Ripple’s lawyers therefore want to stop the SEC from “hiding inappropriately relevant, potentially exonerating evidence”. Ripple asked judge Analisa Torres to force the SEC to produce similar files on Bitcoin and Ethereum as well. But according to Ripple, the SEC refuses to produce documents related to Bitcoin or Ethereum and any “internal communications”, including those directly related to the state of XRP. At this point, the SEC claims, for its part, that Ripple’s claims have nothing to do with the lawsuit. It also denies access to the files of former SEC Chairman Jay Clayton and the two commissioners.
In particular, Ripple wants to access SEC documents regarding communications from and to third parties, as well as the classification of Ethereum and Bitcoin as non-securities. In summary, the SEC refuses to hand over explanatory evidence to Ripple’s lawyers during the discovery phase.

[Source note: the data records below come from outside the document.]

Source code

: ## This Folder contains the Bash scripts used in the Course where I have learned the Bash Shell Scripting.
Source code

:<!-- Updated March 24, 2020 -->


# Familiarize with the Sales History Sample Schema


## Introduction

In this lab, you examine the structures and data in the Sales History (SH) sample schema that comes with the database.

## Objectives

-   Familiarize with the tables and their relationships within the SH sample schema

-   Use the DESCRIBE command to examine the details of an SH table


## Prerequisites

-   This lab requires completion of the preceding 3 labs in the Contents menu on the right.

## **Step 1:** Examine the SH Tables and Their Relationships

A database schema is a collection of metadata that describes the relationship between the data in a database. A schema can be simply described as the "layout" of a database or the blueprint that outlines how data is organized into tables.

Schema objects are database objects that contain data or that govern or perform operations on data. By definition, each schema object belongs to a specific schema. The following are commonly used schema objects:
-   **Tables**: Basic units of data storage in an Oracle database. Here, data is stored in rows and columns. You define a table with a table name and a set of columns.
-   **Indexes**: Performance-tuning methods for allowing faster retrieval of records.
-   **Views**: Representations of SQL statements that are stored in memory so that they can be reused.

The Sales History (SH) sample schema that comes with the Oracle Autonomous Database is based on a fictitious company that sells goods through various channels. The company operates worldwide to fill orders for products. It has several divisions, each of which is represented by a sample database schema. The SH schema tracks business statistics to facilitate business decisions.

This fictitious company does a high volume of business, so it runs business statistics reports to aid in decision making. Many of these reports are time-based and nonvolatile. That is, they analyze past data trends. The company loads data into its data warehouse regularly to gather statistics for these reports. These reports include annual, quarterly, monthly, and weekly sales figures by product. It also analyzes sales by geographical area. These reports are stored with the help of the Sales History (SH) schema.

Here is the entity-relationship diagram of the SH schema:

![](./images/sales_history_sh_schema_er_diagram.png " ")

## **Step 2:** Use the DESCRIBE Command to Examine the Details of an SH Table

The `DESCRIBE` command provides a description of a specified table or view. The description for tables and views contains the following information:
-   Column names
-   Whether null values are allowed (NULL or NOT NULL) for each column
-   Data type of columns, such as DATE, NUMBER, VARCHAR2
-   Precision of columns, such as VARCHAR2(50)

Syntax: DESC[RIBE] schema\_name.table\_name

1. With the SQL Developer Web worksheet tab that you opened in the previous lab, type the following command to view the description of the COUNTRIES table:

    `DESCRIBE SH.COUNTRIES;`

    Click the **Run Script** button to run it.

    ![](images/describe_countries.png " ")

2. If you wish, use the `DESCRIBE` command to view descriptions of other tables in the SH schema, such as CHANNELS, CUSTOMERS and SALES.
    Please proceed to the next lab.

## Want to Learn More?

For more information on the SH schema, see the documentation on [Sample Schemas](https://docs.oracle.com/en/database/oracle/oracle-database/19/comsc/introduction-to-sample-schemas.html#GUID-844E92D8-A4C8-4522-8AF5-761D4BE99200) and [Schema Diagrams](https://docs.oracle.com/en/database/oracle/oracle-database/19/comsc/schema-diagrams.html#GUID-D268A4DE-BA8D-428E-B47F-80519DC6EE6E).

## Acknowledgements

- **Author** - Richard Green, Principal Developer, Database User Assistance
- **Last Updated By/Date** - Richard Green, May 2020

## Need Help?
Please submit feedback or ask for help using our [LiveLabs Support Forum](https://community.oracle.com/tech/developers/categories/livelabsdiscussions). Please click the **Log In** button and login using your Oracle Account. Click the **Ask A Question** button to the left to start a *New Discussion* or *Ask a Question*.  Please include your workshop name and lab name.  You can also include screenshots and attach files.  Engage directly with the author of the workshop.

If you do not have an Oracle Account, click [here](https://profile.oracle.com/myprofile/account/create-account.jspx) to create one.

In addition, Ripple claims that the SEC is “a central player in market-wide debate, analysis, and practice” on whether the sale of digital assets will be the sale of securities. In this context, it highlights the SEC’s behavior in the eight years before the case was filed:
“According to the information collected so far; Many valuable market participants have submitted information to the SEC that XRP is not a security, and demanded that the SEC make a public statement if there is a contrary. However, the institution did not make any statements on the subject until the lawsuit filed in December 2020. Learning all that can be learned about this situation, whether internal or external, is a consistent act for the defense and it is very important for us that such matters critical to the case are understandable by the court ”.